Summary: This article will explain how Spectrum analyzers are calibrated. It explains the use of different kinds of noise and the way human perceive it.
Calibration of Spectrum Analyzers
Noise patterns
First let met define noise: An endless bunch of different frequencies with random amplitudes. By changing the spectrum of the noise spectrum, we can ‘color’ it.
White Noise
This is the most common and well-known form of noise. White noise is comprised of an equal amount of every frequency, all played at once. It happens in real life when your TV or radio makes static noise. However, because of our ears’ frequency response, we perceive higher frequencies as louder, so it doesn’t sound particularly balanced to most people.
Pink Noise
Pink noise is essentially bass-boosted white noise, where the amplitude decreases as the frequencies get higher. This is the perceptually ‘balanced’ white noise that many of us are comfortable with.
Brown Noise
Brown noise boosts bass a bit more then pink noise, just to further warm things up.
Blue Noise
Blue noise is, the opposite of pink noise. It’s treble-boosted, and the frequencies are so high that most of them are barely perceptible to the human ear.
Violet Noise
This is blue noise with even more treble boost
Gray Noise
It’s basically pink noise that has been adjusted to a individual. Tailor fitted to your ear, so to speak.

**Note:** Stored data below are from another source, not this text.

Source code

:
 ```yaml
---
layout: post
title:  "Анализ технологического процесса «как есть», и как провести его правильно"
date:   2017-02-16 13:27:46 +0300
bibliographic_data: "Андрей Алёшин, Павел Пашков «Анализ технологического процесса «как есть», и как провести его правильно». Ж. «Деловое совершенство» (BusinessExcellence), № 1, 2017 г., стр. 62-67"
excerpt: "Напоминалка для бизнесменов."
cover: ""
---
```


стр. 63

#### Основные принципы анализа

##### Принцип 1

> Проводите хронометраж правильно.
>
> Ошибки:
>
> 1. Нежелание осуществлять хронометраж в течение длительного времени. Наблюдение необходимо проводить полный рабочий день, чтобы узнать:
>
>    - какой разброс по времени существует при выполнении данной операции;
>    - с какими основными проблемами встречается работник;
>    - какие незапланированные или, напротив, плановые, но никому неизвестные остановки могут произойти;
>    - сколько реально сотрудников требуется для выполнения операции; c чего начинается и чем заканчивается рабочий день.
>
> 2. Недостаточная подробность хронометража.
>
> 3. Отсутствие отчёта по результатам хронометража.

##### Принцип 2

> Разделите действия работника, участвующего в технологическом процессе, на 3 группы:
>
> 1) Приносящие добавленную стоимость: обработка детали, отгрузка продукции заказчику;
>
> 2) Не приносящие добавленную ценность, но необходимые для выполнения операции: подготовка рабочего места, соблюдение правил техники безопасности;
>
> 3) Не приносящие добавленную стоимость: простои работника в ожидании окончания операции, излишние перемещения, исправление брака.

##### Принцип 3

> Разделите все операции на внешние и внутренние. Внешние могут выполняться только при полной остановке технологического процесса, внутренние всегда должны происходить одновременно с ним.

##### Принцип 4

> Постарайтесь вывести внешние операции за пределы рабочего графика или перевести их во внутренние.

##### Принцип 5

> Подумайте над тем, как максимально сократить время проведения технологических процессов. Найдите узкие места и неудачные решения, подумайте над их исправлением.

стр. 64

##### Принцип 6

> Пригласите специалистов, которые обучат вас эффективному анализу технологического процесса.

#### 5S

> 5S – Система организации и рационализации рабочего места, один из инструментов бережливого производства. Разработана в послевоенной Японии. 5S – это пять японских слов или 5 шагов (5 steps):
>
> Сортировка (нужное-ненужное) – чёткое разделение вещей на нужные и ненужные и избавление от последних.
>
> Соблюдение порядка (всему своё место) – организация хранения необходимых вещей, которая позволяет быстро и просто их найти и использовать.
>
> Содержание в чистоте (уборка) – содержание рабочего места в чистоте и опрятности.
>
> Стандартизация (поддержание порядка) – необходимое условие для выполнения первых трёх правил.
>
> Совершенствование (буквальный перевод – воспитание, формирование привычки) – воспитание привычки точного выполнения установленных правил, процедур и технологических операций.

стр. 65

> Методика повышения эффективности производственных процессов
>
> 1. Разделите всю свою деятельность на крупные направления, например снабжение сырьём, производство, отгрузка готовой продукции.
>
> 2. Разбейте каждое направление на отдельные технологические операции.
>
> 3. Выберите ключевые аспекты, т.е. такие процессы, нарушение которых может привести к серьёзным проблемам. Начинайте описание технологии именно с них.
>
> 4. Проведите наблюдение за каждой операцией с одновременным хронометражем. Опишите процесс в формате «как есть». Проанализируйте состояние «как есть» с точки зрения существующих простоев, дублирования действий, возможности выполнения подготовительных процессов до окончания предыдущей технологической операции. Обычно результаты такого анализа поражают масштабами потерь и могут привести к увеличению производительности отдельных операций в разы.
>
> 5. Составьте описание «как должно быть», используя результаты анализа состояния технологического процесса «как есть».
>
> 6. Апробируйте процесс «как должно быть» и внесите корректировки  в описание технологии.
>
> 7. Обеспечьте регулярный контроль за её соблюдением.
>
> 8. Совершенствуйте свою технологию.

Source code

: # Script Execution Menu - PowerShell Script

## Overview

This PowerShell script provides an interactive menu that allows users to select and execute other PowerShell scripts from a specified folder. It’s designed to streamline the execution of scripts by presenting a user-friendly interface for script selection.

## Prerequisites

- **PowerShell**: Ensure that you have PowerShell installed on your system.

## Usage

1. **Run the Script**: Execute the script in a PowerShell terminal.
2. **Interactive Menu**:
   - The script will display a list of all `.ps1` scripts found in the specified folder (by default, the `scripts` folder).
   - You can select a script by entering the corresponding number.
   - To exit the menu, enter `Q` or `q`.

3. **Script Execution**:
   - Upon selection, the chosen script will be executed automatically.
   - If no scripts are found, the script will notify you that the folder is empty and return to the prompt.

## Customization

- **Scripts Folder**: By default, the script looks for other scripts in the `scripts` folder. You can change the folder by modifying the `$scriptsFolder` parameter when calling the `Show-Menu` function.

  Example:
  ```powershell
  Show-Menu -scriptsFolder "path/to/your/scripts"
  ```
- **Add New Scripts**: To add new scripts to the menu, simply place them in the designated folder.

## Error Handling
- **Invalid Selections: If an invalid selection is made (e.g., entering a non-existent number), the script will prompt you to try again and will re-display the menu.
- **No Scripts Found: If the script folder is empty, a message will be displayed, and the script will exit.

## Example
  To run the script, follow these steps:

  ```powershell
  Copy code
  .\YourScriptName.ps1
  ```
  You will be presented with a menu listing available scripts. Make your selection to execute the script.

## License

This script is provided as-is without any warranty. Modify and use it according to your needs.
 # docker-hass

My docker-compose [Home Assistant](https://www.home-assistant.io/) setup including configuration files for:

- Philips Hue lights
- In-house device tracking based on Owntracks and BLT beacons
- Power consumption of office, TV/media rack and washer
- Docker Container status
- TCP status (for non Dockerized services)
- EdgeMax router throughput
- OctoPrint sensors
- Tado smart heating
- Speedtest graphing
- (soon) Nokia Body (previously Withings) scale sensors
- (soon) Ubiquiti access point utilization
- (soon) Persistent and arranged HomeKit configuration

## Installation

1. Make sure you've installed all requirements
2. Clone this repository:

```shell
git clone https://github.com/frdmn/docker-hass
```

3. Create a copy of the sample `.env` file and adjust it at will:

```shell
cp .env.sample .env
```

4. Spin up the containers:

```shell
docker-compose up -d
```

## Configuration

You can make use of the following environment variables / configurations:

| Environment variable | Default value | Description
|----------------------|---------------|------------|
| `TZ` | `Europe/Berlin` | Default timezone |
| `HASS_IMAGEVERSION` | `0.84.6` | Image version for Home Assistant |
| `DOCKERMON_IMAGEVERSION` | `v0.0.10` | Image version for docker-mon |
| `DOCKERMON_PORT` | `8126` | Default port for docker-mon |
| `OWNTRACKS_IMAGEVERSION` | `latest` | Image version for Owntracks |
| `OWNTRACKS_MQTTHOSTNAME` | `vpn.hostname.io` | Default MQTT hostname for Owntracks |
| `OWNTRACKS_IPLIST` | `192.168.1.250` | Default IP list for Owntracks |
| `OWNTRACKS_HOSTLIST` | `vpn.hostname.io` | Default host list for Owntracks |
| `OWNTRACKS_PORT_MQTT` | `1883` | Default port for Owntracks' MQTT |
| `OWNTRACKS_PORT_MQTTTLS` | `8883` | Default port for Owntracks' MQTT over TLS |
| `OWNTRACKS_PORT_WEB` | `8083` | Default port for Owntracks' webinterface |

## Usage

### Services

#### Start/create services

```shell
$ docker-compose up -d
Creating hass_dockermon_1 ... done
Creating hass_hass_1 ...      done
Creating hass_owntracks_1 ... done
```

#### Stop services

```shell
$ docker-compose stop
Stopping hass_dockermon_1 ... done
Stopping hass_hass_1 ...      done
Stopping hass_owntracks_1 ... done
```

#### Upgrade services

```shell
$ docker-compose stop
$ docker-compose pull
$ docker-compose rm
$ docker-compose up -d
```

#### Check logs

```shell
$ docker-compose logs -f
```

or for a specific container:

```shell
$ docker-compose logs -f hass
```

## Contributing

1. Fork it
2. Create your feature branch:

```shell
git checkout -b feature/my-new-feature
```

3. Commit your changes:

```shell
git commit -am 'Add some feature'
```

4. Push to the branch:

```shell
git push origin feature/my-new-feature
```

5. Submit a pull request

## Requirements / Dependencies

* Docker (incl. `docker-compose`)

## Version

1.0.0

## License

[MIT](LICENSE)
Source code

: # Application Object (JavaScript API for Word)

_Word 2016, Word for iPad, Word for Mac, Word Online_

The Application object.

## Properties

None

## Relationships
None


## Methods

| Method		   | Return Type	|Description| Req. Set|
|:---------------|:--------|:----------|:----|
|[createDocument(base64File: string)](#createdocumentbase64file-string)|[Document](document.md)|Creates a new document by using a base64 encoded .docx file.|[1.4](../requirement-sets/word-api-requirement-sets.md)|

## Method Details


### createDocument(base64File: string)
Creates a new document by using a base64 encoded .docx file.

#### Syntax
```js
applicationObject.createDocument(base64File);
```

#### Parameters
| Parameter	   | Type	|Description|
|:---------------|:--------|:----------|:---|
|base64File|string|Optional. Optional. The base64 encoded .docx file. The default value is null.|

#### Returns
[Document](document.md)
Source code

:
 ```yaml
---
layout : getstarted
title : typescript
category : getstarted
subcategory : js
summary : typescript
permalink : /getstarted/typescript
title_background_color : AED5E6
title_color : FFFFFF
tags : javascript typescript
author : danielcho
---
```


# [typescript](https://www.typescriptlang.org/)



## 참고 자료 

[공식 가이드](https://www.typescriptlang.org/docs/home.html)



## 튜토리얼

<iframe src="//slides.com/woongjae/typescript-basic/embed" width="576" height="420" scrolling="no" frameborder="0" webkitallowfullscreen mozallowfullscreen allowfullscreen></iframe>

(Source of above noise information was derived from : https://splice.com/blog/difference-bewteen-noise/ )
Daily noise in the environment
To give you an idea about the spectrum of some daily noises in your environment, take a look at the following graph:
How this effects the spectrum analyzer and its calibration
When you look at the spectrum of white noise you can see that it is a straight forward noise pattern with similar amplitude for each frequency. In short, it is pretty balanced. However, this is not how the human air perceives it. Because of our ears’ frequency response, we perceive higher frequencies as louder, so it does not sound particularly balanced to most people. This is where all the color patterns fall into place. We can trick the human air to perceive the sound spectrum differently. Ideally, gray noise should be used for calibration because it would be perfect for your ear. However, this is also a problem because it would be ideal to your ear only. Therefore, if we would calibrate audio amplifier or spectrum analyzer etc. to a gray noise source, the outcome would be perfect to one specific person but it might sound awful to all others. This is not the outcome we want for the calibration of a spectrum analyzer. However, using some other color patterns like pink or brown noise in addition to white, will give us enough variation to calibrate the spectrum analyzer to your likings.
Calibration method
Calibration of your spectrum analyzer is needed to compensate for your hardware’s frequency response. Your microphone might have a good response for frequencies between 300 and 3400 HZ but below and above that narrow band, the response will be a lot less. This all depends on the quality of the microphone. Another example is your pre-amplifier or even your input connector and cables. Each item has a frequency response that will influence your total setup. This might be noticeable by a lessor response at certain frequencies.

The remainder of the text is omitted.